╔══

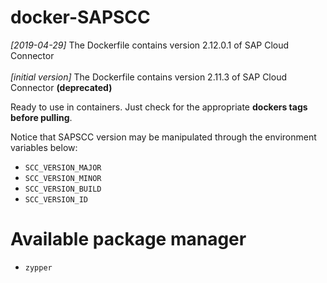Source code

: # docker-SAPSCC	

*[2019-04-29]* The Dockerfile contains version 2.12.0.1 of SAP Cloud Connector	
<br />*[initial version]* The Dockerfile contains version 2.11.3 of SAP Cloud Connector **(deprecated)**	

Ready to use in containers. Just check for the appropriate **dockers tags before pulling**. 	

Notice that SAPSCC version may be manipulated through the environment variables below:	

* `SCC_VERSION_MAJOR`
* `SCC_VERSION_MINOR`
* `SCC_VERSION_BUILD`
* `SCC_VERSION_ID`

# Available package manager

* `zypper`
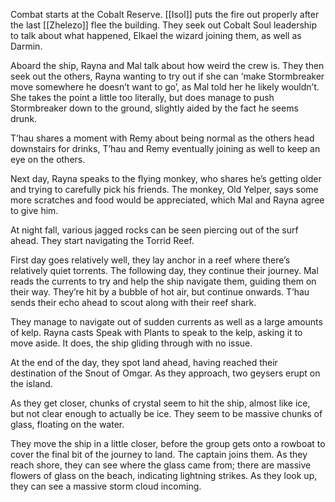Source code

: Combat starts at the Cobalt Reserve. [[Isol]] puts the fire out properly after the last [[Zhelezo]] flee the building. They seek out Cobalt Soul leadership to talk about what happened, Elkael the wizard joining them, as well as Darmin.  

Aboard the ship, Rayna and Mal talk about how weird the crew is. They then seek out the others, Rayna wanting to try out if she can ‘make Stormbreaker move somewhere he doesn’t want to go’, as Mal told her he likely wouldn’t. She takes the point a little too literally, but does manage to push Stormbreaker down to the ground, slightly aided by the fact he seems drunk. 

T’hau shares a moment with Remy about being normal as the others head downstairs for drinks, T’hau and Remy eventually joining as well to keep an eye on the others.  

Next day, Rayna speaks to the flying monkey, who shares he’s getting older and trying to carefully pick his friends. The monkey, Old Yelper, says some more scratches and food would be appreciated, which Mal and Rayna agree to give him.

At night fall, various jagged rocks can be seen piercing out of the surf ahead. They start navigating the Torrid Reef.  

First day goes relatively well, they lay anchor in a reef where there’s relatively quiet torrents. The following day, they continue their journey. Mal reads the currents to try and help the ship navigate them, guiding them on their way. They’re hit by a bubble of hot air, but continue onwards. T’hau sends their echo ahead to scout along with their reef shark. 

They manage to navigate out of sudden currents as well as a large amounts of kelp. Rayna casts Speak with Plants to speak to the kelp, asking it to move aside. It does, the ship gliding through with no issue. 

At the end of the day, they spot land ahead, having reached their destination of the Snout of Omgar. As they approach, two geysers erupt on the island. 

As they get closer, chunks of crystal seem to hit the ship, almost like ice, but not clear enough to actually be ice. They seem to be massive chunks of glass, floating on the water. 

They move the ship in a little closer, before the group gets onto a rowboat to cover the final bit of the journey to land. The captain joins them. As they reach shore, they can see where the glass came from; there are massive flowers of glass on the beach, indicating lightning strikes. As they look up, they can see a massive storm cloud incoming.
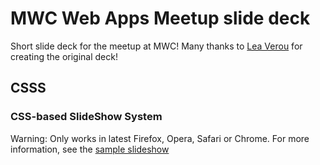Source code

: # MWC Web Apps Meetup slide deck

Short slide deck for the meetup at MWC! Many thanks to [Lea Verou](https://github.com/LeaVerou) for creating the original deck!

## CSSS
### CSS-based SlideShow System

Warning: Only works in latest Firefox, Opera, Safari or Chrome.
For more information, see the [sample slideshow](http://lea.verou.me/csss/sample-slideshow.html) 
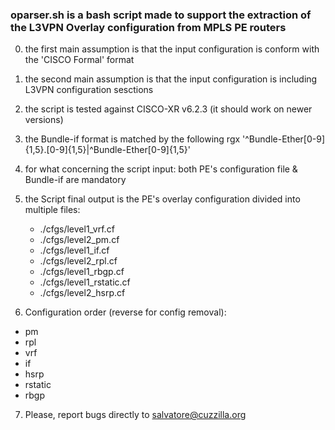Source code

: ### oparser.sh is a bash script made to support the extraction of the L3VPN Overlay configuration from MPLS PE routers 

0. the first main assumption is that the input configuration is conform with the 'CISCO Formal' format
1. the second main assumption is that the input configuration is including L3VPN configuration sesctions 
2. the script is tested against CISCO-XR v6.2.3 (it should work on newer versions)
3. the Bundle-if format is matched by the following rgx '^Bundle-Ether[0-9]{1,5}\.[0-9]{1,5}|^Bundle-Ether[0-9]{1,5}'
4. for what concerning the script input: both PE's configuration file & Bundle-if are mandatory
5. the Script final output is the PE's overlay configuration divided into multiple files:
	- ./cfgs/level1_vrf.cf        	
	- ./cfgs/level2_pm.cf 	
	- ./cfgs/level1_if.cf  	
	- ./cfgs/level2_rpl.cf	
	- ./cfgs/level1_rbgp.cf    
	- ./cfgs/level1_rstatic.cf 
	- ./cfgs/level2_hsrp.cf

6. Configuration order (reverse for config removal):
  - pm
  - rpl
  - vrf
  - if
  - hsrp
  - rstatic
  - rbgp

7. Please, report bugs directly to salvatore@cuzzilla.org
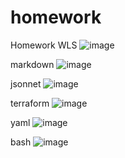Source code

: # homework
Homework
WLS
![image](https://user-images.githubusercontent.com/78625356/154867076-ee453109-5913-4d55-ae2c-142d109c970c.png)

markdown
![image](https://user-images.githubusercontent.com/78625356/154867066-39ab7071-c1f1-4e63-beb5-f0b38a61b182.png)

jsonnet
![image](https://user-images.githubusercontent.com/78625356/154867403-0a7b994b-bf4a-4123-a612-72b4be571627.png)

terraform
![image](https://user-images.githubusercontent.com/78625356/154867169-a85e313a-e8f2-4e3f-b6a0-699d3fad32db.png)

yaml
![image](https://user-images.githubusercontent.com/78625356/154867444-a5ae4959-100a-4696-ab63-72f023d5041e.png)

bash
![image](https://user-images.githubusercontent.com/78625356/154867244-aedf023f-7024-4659-89db-9a670f53c363.png)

╚══

Reproduce each line of the records in which the word "does" appears.

◆ Answer
Aboard the ship, Rayna and Mal talk about how weird the crew is. They then seek out the others, Rayna wanting to try out if she can ‘make Stormbreaker move somewhere he doesn’t want to go’, as Mal told her he likely wouldn’t. She takes the point a little too literally, but does manage to push Stormbreaker down to the ground, slightly aided by the fact he seems drunk. 
They manage to navigate out of sudden currents as well as a large amounts of kelp. Rayna casts Speak with Plants to speak to the kelp, asking it to move aside. It does, the ship gliding through with no issue. 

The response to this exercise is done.